Source texts of formatted documents:
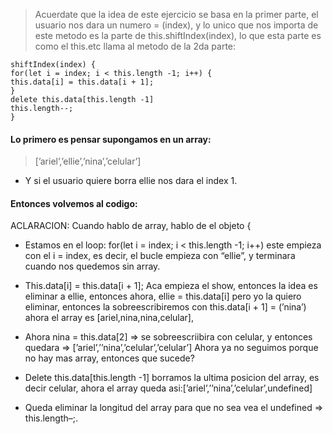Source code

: > Acuerdate que la idea de este ejercicio se basa en la primer parte, el usuario nos dara un numero = (index), y lo unico que nos importa de este metodo es la parte de this.shiftIndex(index), lo que esta parte es como el this.etc llama al metodo de la 2da parte:

```
shiftIndex(index) {
for(let i = index; i < this.length -1; i++) {
this.data[i] = this.data[i + 1];
}
delete this.data[this.length -1]
this.length--;
}
```

#### Lo primero es pensar supongamos en un array:

> [’ariel’,’ellie’,’nina’,’celular’]

- Y si el usuario quiere borra ellie nos dara el index 1.

#### Entonces volvemos al codigo:

ACLARACION: Cuando hablo de array, hablo de el objeto {

- Estamos en el loop: for(let i = index; i < this.length -1; i++) este empieza con el i = index, es decir, el bucle empieza con “ellie”, y terminara cuando nos quedemos sin array.

- This.data[i] = this.data[i + 1]; Aca empieza el show, entonces la idea es eliminar a ellie, entonces ahora, ellie = this.data[i] pero yo la quiero eliminar, entonces la sobreescribiremos con this.data[i + 1] = (’nina’) ahora el array es [ariel,nina,nina,celular],

- Ahora nina = this.data[2] ⇒ se sobreescriibira con celular, y entonces quedara ⇒ [’ariel’,’’nina’,’celular’,’celular’]
  Ahora ya no seguimos porque no hay mas array, entonces que sucede?

- Delete this.data[this.length -1] borramos la ultima posicion del array, es decir celular, ahora el array queda asi:[’ariel’,’’nina’,’celular’,undefined]

- Queda eliminar la longitud del array para que no sea vea el undefined ⇒ this.length–;.
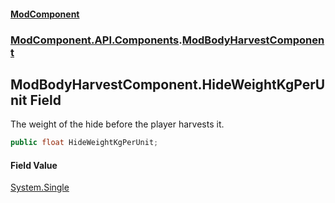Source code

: #### [ModComponent](index.md 'index')
### [ModComponent.API.Components](index.md#ModComponent.API.Components 'ModComponent.API.Components').[ModBodyHarvestComponent](ModBodyHarvestComponent.md 'ModComponent.API.Components.ModBodyHarvestComponent')

## ModBodyHarvestComponent.HideWeightKgPerUnit Field

The weight of the hide before the player harvests it.

```csharp
public float HideWeightKgPerUnit;
```

#### Field Value
[System.Single](https://docs.microsoft.com/en-us/dotnet/api/System.Single 'System.Single')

Exercise goal
Return, exactly as written, only those lines that run from the one with "#### Field Value" to the last line of the data, both of those lines included.

Response below
#### Field Value
[System.Single](https://docs.microsoft.com/en-us/dotnet/api/System.Single 'System.Single')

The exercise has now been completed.